[[ Data for review open ]]

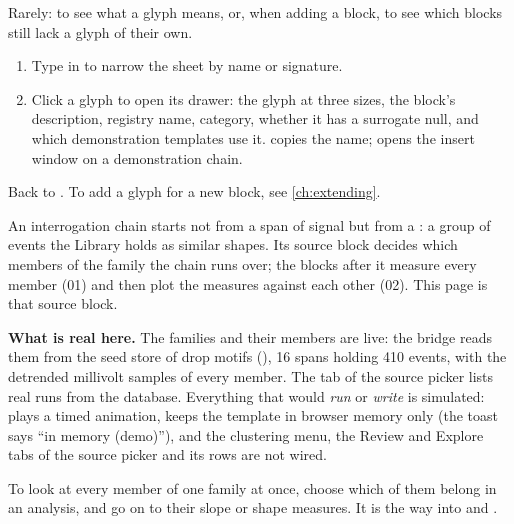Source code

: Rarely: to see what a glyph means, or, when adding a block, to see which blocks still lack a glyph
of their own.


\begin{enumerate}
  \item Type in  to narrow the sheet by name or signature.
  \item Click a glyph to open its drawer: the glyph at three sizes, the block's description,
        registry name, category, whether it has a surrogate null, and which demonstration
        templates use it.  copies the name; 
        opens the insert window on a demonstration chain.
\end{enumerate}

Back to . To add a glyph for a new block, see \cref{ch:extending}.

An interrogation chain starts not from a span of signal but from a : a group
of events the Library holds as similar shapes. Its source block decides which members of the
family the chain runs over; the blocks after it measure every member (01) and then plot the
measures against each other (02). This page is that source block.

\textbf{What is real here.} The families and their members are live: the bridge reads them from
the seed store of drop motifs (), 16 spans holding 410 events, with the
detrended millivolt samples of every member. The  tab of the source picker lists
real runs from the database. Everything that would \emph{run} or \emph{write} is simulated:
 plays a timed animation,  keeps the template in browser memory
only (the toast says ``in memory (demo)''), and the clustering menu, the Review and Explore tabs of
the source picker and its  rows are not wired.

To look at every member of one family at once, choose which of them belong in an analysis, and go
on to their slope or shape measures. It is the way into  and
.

[[ Data for review closed ]]

Assignment –
When repeating the entries, leave out every picture and keep the rest exact.

Response –
Source code

: Rarely: to see what a glyph means, or, when adding a block, to see which blocks still lack a glyph
of their own.


\begin{enumerate}
  \item Type in  to narrow the sheet by name or signature.
  \item Click a glyph to open its drawer: the glyph at three sizes, the block's description,
        registry name, category, whether it has a surrogate null, and which demonstration
        templates use it.  copies the name; 
        opens the insert window on a demonstration chain.
\end{enumerate}

Back to . To add a glyph for a new block, see \cref{ch:extending}.

An interrogation chain starts not from a span of signal but from a : a group
of events the Library holds as similar shapes. Its source block decides which members of the
family the chain runs over; the blocks after it measure every member (01) and then plot the
measures against each other (02). This page is that source block.

\textbf{What is real here.} The families and their members are live: the bridge reads them from
the seed store of drop motifs (), 16 spans holding 410 events, with the
detrended millivolt samples of every member. The  tab of the source picker lists
real runs from the database. Everything that would \emph{run} or \emph{write} is simulated:
 plays a timed animation,  keeps the template in browser memory
only (the toast says ``in memory (demo)''), and the clustering menu, the Review and Explore tabs of
the source picker and its  rows are not wired.

To look at every member of one family at once, choose which of them belong in an analysis, and go
on to their slope or shape measures. It is the way into  and
.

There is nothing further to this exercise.